_DIRECTIONS FOR THIS TASK_: The answer must be the complete listing, copied exactly.

---+---

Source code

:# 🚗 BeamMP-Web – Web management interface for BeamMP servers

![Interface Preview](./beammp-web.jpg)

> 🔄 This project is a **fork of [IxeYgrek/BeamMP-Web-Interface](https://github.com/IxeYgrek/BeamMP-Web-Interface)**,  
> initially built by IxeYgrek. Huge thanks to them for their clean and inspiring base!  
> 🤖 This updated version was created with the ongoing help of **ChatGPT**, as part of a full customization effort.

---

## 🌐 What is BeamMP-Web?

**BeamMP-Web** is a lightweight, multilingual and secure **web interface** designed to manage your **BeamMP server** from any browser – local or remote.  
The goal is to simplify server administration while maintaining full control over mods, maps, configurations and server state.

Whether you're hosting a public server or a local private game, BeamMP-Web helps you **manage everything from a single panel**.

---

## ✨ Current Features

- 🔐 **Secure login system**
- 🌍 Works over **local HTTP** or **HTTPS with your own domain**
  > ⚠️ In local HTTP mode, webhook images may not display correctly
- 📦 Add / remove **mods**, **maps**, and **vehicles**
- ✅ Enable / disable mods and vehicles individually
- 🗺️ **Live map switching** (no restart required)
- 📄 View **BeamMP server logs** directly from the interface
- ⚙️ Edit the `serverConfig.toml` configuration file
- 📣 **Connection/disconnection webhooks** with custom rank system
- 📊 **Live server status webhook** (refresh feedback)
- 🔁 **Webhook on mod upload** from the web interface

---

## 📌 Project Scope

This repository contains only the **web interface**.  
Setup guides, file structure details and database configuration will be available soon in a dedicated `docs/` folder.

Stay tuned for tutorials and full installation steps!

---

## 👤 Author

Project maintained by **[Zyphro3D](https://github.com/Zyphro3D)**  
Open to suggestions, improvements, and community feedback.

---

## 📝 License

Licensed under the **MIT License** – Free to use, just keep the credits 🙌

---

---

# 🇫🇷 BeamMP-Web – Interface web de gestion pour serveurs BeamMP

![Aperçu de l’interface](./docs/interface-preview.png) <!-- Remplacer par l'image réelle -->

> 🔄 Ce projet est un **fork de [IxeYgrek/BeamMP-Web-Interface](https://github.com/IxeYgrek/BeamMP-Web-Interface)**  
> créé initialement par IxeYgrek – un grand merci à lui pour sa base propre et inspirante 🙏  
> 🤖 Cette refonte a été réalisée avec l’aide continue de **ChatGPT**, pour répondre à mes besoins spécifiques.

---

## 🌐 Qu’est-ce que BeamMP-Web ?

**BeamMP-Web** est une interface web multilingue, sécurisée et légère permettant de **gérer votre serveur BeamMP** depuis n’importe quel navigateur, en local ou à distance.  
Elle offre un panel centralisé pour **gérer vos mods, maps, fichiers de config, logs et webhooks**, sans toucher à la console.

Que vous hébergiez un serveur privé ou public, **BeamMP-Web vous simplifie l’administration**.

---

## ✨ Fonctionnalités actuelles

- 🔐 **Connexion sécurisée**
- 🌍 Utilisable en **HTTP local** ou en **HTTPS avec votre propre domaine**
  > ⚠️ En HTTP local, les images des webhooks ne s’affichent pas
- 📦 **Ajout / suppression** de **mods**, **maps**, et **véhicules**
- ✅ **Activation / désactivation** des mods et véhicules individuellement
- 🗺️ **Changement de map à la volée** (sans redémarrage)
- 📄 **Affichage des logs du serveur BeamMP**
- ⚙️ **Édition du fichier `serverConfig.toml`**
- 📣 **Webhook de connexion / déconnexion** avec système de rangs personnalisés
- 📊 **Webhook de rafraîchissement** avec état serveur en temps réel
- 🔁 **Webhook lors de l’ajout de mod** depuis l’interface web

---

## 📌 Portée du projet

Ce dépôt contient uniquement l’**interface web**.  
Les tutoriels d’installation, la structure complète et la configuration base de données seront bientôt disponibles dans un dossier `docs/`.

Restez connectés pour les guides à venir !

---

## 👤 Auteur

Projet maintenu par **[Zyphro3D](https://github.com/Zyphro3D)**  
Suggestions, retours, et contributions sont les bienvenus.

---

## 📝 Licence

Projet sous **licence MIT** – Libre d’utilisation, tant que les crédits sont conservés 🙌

---+---

_SOLUTION TO THE EXERCISE_:
Source code

:# 🚗 BeamMP-Web – Web management interface for BeamMP servers

![Interface Preview](./beammp-web.jpg)

> 🔄 This project is a **fork of [IxeYgrek/BeamMP-Web-Interface](https://github.com/IxeYgrek/BeamMP-Web-Interface)**,  
> initially built by IxeYgrek. Huge thanks to them for their clean and inspiring base!  
> 🤖 This updated version was created with the ongoing help of **ChatGPT**, as part of a full customization effort.

---

## 🌐 What is BeamMP-Web?

**BeamMP-Web** is a lightweight, multilingual and secure **web interface** designed to manage your **BeamMP server** from any browser – local or remote.  
The goal is to simplify server administration while maintaining full control over mods, maps, configurations and server state.

Whether you're hosting a public server or a local private game, BeamMP-Web helps you **manage everything from a single panel**.

---

## ✨ Current Features

- 🔐 **Secure login system**
- 🌍 Works over **local HTTP** or **HTTPS with your own domain**
  > ⚠️ In local HTTP mode, webhook images may not display correctly
- 📦 Add / remove **mods**, **maps**, and **vehicles**
- ✅ Enable / disable mods and vehicles individually
- 🗺️ **Live map switching** (no restart required)
- 📄 View **BeamMP server logs** directly from the interface
- ⚙️ Edit the `serverConfig.toml` configuration file
- 📣 **Connection/disconnection webhooks** with custom rank system
- 📊 **Live server status webhook** (refresh feedback)
- 🔁 **Webhook on mod upload** from the web interface

---

## 📌 Project Scope

This repository contains only the **web interface**.  
Setup guides, file structure details and database configuration will be available soon in a dedicated `docs/` folder.

Stay tuned for tutorials and full installation steps!

---

## 👤 Author

Project maintained by **[Zyphro3D](https://github.com/Zyphro3D)**  
Open to suggestions, improvements, and community feedback.

---

## 📝 License

Licensed under the **MIT License** – Free to use, just keep the credits 🙌

---

---

# 🇫🇷 BeamMP-Web – Interface web de gestion pour serveurs BeamMP

![Aperçu de l’interface](./docs/interface-preview.png) <!-- Remplacer par l'image réelle -->

> 🔄 Ce projet est un **fork de [IxeYgrek/BeamMP-Web-Interface](https://github.com/IxeYgrek/BeamMP-Web-Interface)**  
> créé initialement par IxeYgrek – un grand merci à lui pour sa base propre et inspirante 🙏  
> 🤖 Cette refonte a été réalisée avec l’aide continue de **ChatGPT**, pour répondre à mes besoins spécifiques.

---

## 🌐 Qu’est-ce que BeamMP-Web ?

**BeamMP-Web** est une interface web multilingue, sécurisée et légère permettant de **gérer votre serveur BeamMP** depuis n’importe quel navigateur, en local ou à distance.  
Elle offre un panel centralisé pour **gérer vos mods, maps, fichiers de config, logs et webhooks**, sans toucher à la console.

Que vous hébergiez un serveur privé ou public, **BeamMP-Web vous simplifie l’administration**.

---

## ✨ Fonctionnalités actuelles

- 🔐 **Connexion sécurisée**
- 🌍 Utilisable en **HTTP local** ou en **HTTPS avec votre propre domaine**
  > ⚠️ En HTTP local, les images des webhooks ne s’affichent pas
- 📦 **Ajout / suppression** de **mods**, **maps**, et **véhicules**
- ✅ **Activation / désactivation** des mods et véhicules individuellement
- 🗺️ **Changement de map à la volée** (sans redémarrage)
- 📄 **Affichage des logs du serveur BeamMP**
- ⚙️ **Édition du fichier `serverConfig.toml`**
- 📣 **Webhook de connexion / déconnexion** avec système de rangs personnalisés
- 📊 **Webhook de rafraîchissement** avec état serveur en temps réel
- 🔁 **Webhook lors de l’ajout de mod** depuis l’interface web

---

## 📌 Portée du projet

Ce dépôt contient uniquement l’**interface web**.  
Les tutoriels d’installation, la structure complète et la configuration base de données seront bientôt disponibles dans un dossier `docs/`.

Restez connectés pour les guides à venir !

---

## 👤 Auteur

Projet maintenu par **[Zyphro3D](https://github.com/Zyphro3D)**  
Suggestions, retours, et contributions sont les bienvenus.

---

## 📝 Licence

Projet sous **licence MIT** – Libre d’utilisation, tant que les crédits sont conservés 🙌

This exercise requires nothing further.